This Rmd file will download raw RNA-seq FastQs for A.pulchra and evaluate them using FastQC and MultiQC(Ewels et al. 2016).

1 Create a Bash variables file

This allows usage of Bash variables across R Markdown chunks.

{
echo "#### Assign Variables ####"
echo ""

echo "# Data directories"
echo 'export timeseries_dir=/home/shared/8TB_HDD_02/shedurkin/timeseries_molecular'
echo 'export output_dir_top=${timeseries_dir}/D-Apul/output/00.00-D-Apul-RNAseq-reads-FastQC-MultiQC'
echo 'export raw_fastqc_dir=${output_dir_top}/raw-fastqc'
echo 'export raw_reads_dir=${timeseries_dir}/D-Apul/data/raw-fastqs'
echo 'export raw_reads_url="https://owl.fish.washington.edu/nightingales/E5-coral-time-series/30-1047560508/"'
echo ""

echo "# Paths to programs"
echo 'export fastqc=/home/shared/FastQC-0.12.1/fastqc'
echo 'export multiqc=/home/sam/programs/mambaforge/bin/multiqc'
echo ""

echo "# Set FastQ filename patterns"
echo "export fastq_pattern='*.fastq.gz'"
echo "export R1_fastq_pattern='*_R1_*.fastq.gz'"
echo "export R2_fastq_pattern='*_R2_*.fastq.gz'"
echo ""

echo "# Set number of CPUs to use"
echo 'export threads=40'
echo ""


echo "## Inititalize arrays"
echo 'export fastq_array_R1=()'
echo 'export fastq_array_R2=()'
echo 'export raw_fastqs_array=()'
echo 'export R1_names_array=()'
echo 'export R2_names_array=()'
echo ""

echo "# Programs associative array"
echo "declare -A programs_array"
echo "programs_array=("
echo '[fastqc]="${fastqc}" \'
echo '[multiqc]="${multiqc}" \'
echo ")"
echo ""

echo "# Print formatting"
echo 'export line="--------------------------------------------------------"'
echo ""
} > .bashvars

cat .bashvars
#### Assign Variables ####

# Data directories
export timeseries_dir=/home/shared/8TB_HDD_02/shedurkin/timeseries_molecular
export output_dir_top=${timeseries_dir}/D-Apul/output/00.00-D-Apul-RNAseq-reads-FastQC-MultiQC
export raw_fastqc_dir=${output_dir_top}/raw-fastqc
export raw_reads_dir=${timeseries_dir}/D-Apul/data/raw-fastqs
export raw_reads_url="https://owl.fish.washington.edu/nightingales/E5-coral-time-series/30-1047560508/"

# Paths to programs
export fastqc=/home/shared/FastQC-0.12.1/fastqc
export multiqc=/home/sam/programs/mambaforge/bin/multiqc

# Set FastQ filename patterns
export fastq_pattern='*.fastq.gz'
export R1_fastq_pattern='*_R1_*.fastq.gz'
export R2_fastq_pattern='*_R2_*.fastq.gz'

# Set number of CPUs to use
export threads=40

## Inititalize arrays
export fastq_array_R1=()
export fastq_array_R2=()
export raw_fastqs_array=()
export R1_names_array=()
export R2_names_array=()

# Programs associative array
declare -A programs_array
programs_array=(
[fastqc]="${fastqc}" \
[multiqc]="${multiqc}" \
)

# Print formatting
export line="--------------------------------------------------------"

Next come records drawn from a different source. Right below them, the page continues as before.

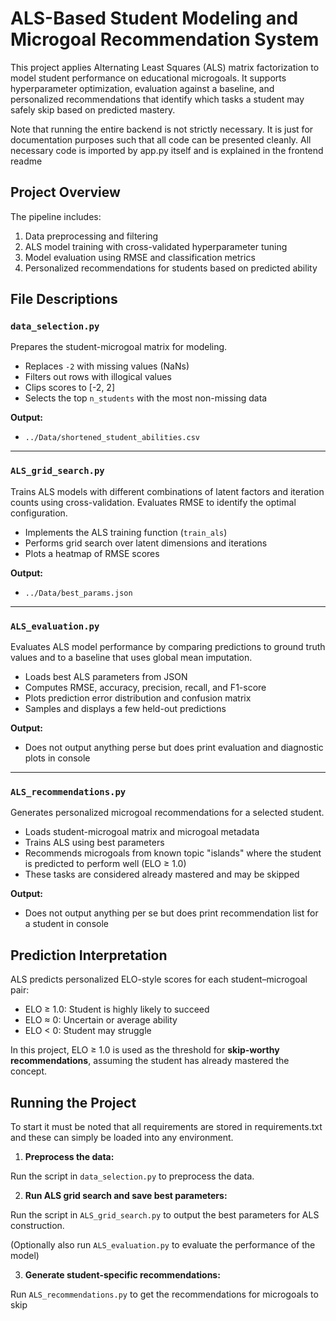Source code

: # ALS-Based Student Modeling and Microgoal Recommendation System

This project applies Alternating Least Squares (ALS) matrix factorization to model student performance on educational microgoals. It supports hyperparameter optimization, evaluation against a baseline, and personalized recommendations that identify which tasks a student may safely skip based on predicted mastery.

Note that running the entire backend is not strictly necessary. It is just for documentation purposes such that all code can be presented cleanly. All necessary code is imported by app.py itself and is explained in the frontend readme

## Project Overview

The pipeline includes:

1. Data preprocessing and filtering
2. ALS model training with cross-validated hyperparameter tuning
3. Model evaluation using RMSE and classification metrics
4. Personalized recommendations for students based on predicted ability

## File Descriptions

### `data_selection.py`

Prepares the student-microgoal matrix for modeling.

- Replaces `-2` with missing values (NaNs)
- Filters out rows with illogical values
- Clips scores to [-2, 2]
- Selects the top `n_students` with the most non-missing data

**Output:**  
- `../Data/shortened_student_abilities.csv`

---

### `ALS_grid_search.py`

Trains ALS models with different combinations of latent factors and iteration counts using cross-validation. Evaluates RMSE to identify the optimal configuration.

- Implements the ALS training function (`train_als`)
- Performs grid search over latent dimensions and iterations
- Plots a heatmap of RMSE scores

**Output:**  
- `../Data/best_params.json`

---

### `ALS_evaluation.py`

Evaluates ALS model performance by comparing predictions to ground truth values and to a baseline that uses global mean imputation.

- Loads best ALS parameters from JSON
- Computes RMSE, accuracy, precision, recall, and F1-score
- Plots prediction error distribution and confusion matrix
- Samples and displays a few held-out predictions

**Output:**  
- Does not output anything perse but does print evaluation and diagnostic plots in console

---

### `ALS_recommendations.py`

Generates personalized microgoal recommendations for a selected student.

- Loads student-microgoal matrix and microgoal metadata
- Trains ALS using best parameters
- Recommends microgoals from known topic "islands" where the student is predicted to perform well (ELO ≥ 1.0)
- These tasks are considered already mastered and may be skipped

**Output:**  
- Does not output anything per se but does print recommendation list for a student in console


## Prediction Interpretation

ALS predicts personalized ELO-style scores for each student–microgoal pair:

- ELO ≥ 1.0: Student is highly likely to succeed
- ELO ≈ 0: Uncertain or average ability
- ELO < 0: Student may struggle

In this project, ELO ≥ 1.0 is used as the threshold for **skip-worthy recommendations**, assuming the student has already mastered the concept.

## Running the Project

To start it must be noted that all requirements are stored in requirements.txt and these can simply be loaded into any environment.


1. **Preprocess the data:**

Run the script in `data_selection.py` to preprocess the data.

2. **Run ALS grid search and save best parameters:**

Run the script in `ALS_grid_search.py` to output the best parameters for ALS construction.

   (Optionally also run `ALS_evaluation.py` to evaluate the performance of the model)

3. **Generate student-specific recommendations:**

Run `ALS_recommendations.py` to get the recommendations for microgoals to skip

2 Download A.pulchra RNA-seq FastQs

2.1 Download raw RNA-seq reads

Reads are downloaded from https://owl.fish.washington.edu/nightingales/E5-coral-time-series/30-1047560508/

Since sequencing included multiple species, the code will also parse only those that are A.pulchra.

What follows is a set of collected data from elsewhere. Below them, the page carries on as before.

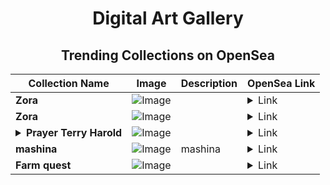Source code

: <div align="center">

# Digital Art Gallery

## Trending Collections on OpenSea

| Collection Name                       | Image                                                                                     | Description                       | OpenSea Link                                                                                          |
|---------------------------------------|-------------------------------------------------------------------------------------------|-----------------------------------|--------------------------------------------------------------------------------------------------------|
| **Zora** | ![Image](https://i.seadn.io/s/raw/files/690cdcec171ade6e691bba7d388589eb.jpg?w=500&auto=format?w=200&auto=format) |  | <details><summary>Link</summary>[Zora](https://opensea.io/collection/zora-9125)</details> |
| **Zora** | ![Image](https://i.seadn.io/s/raw/files/61afb5877a1ffd85f0f94b9419fdcce0.jpg?w=500&auto=format?w=200&auto=format) |  | <details><summary>Link</summary>[Zora](https://opensea.io/collection/zora-9124)</details> |
| **<details><summary>Prayer Terry Harold</summary></details>** | ![Image](https://i.seadn.io/s/raw/files/330628e12ab4d8f35d90891e95a42950.jpg?w=500&auto=format?w=200&auto=format) |  | <details><summary>Link</summary>[Prayer Terry Harold](https://opensea.io/collection/prayer-terry-harold)</details> |
| **mashina** | ![Image](https://i.seadn.io/s/raw/files/8f8a9f9c62a41544337f9d9ca204078c.jpg?w=500&auto=format?w=200&auto=format) | mashina | <details><summary>Link</summary>[mashina](https://opensea.io/collection/mashina-13)</details> |
| **Farm quest** | ![Image](https://i.seadn.io/s/raw/files/ba416ced3382f0609d04de9fed5c3e57.jpg?w=500&auto=format?w=200&auto=format) |  | <details><summary>Link</summary>[Farm quest](https://opensea.io/collection/farm-quest)</details> |

</div>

The --cut-dirs 3 command cuts the preceding directory structure (i.e. nightingales/E5-coral-time-series/30-1047560508/) so that we just end up with the reads.

# Load bash variables into memory
source .bashvars

# Make output directory if it doesn't exist
mkdir --parents ${raw_reads_dir}

# Create list of only A.pulchra sample names
sample_list=$(awk -F "," '$6 ~ /^ACR/ {print $5}' ${timeseries_dir}/M-multi-species/data/rna_metadata.csv)

echo ""
echo "${line}"
echo ""
echo "Sample list:"
echo ""
echo "${sample_list}"
echo ""
echo "${line}"
echo ""


# Use printf to format each item for use in wget
formatted_list=$(printf "*%s_*," ${sample_list})

# Remove the trailing comma
formatted_list=${formatted_list%,}

# Output the final wget command
echo ""
echo "${line}"
echo ""
echo "Formatted wget accept list:"
echo ""
echo "wget --accept=\"$formatted_list\""
echo ""
echo "${line}"
echo ""

# Run wget to retrieve FastQs and MD5 files
# Note: the --no-clobber command will skip re-downloading any files that are already present in the output directory
wget \
--directory-prefix ${raw_reads_dir} \
--recursive \
--no-check-certificate \
--continue \
--cut-dirs 3 \
--no-host-directories \
--no-parent \
--quiet \
--no-clobber \
--accept=${formatted_list} ${raw_reads_url}

ls -lh "${raw_reads_dir}"

2.2 Verify raw read checksums

# Load bash variables into memory
source .bashvars

cd "${raw_reads_dir}"

# Checksums file contains other files, so this just looks for the RNAseq files.
for file in *.md5
do
  md5sum --check "${file}"
done

3 FastQC/MultiQC on raw reads

# Load bash variables into memory
source .bashvars

# Make output directory if it doesn't exist
mkdir --parents "${raw_fastqc_dir}"

############ RUN FASTQC ############


# Create array of trimmed FastQs
raw_fastqs_array=(${raw_reads_dir}/${fastq_pattern})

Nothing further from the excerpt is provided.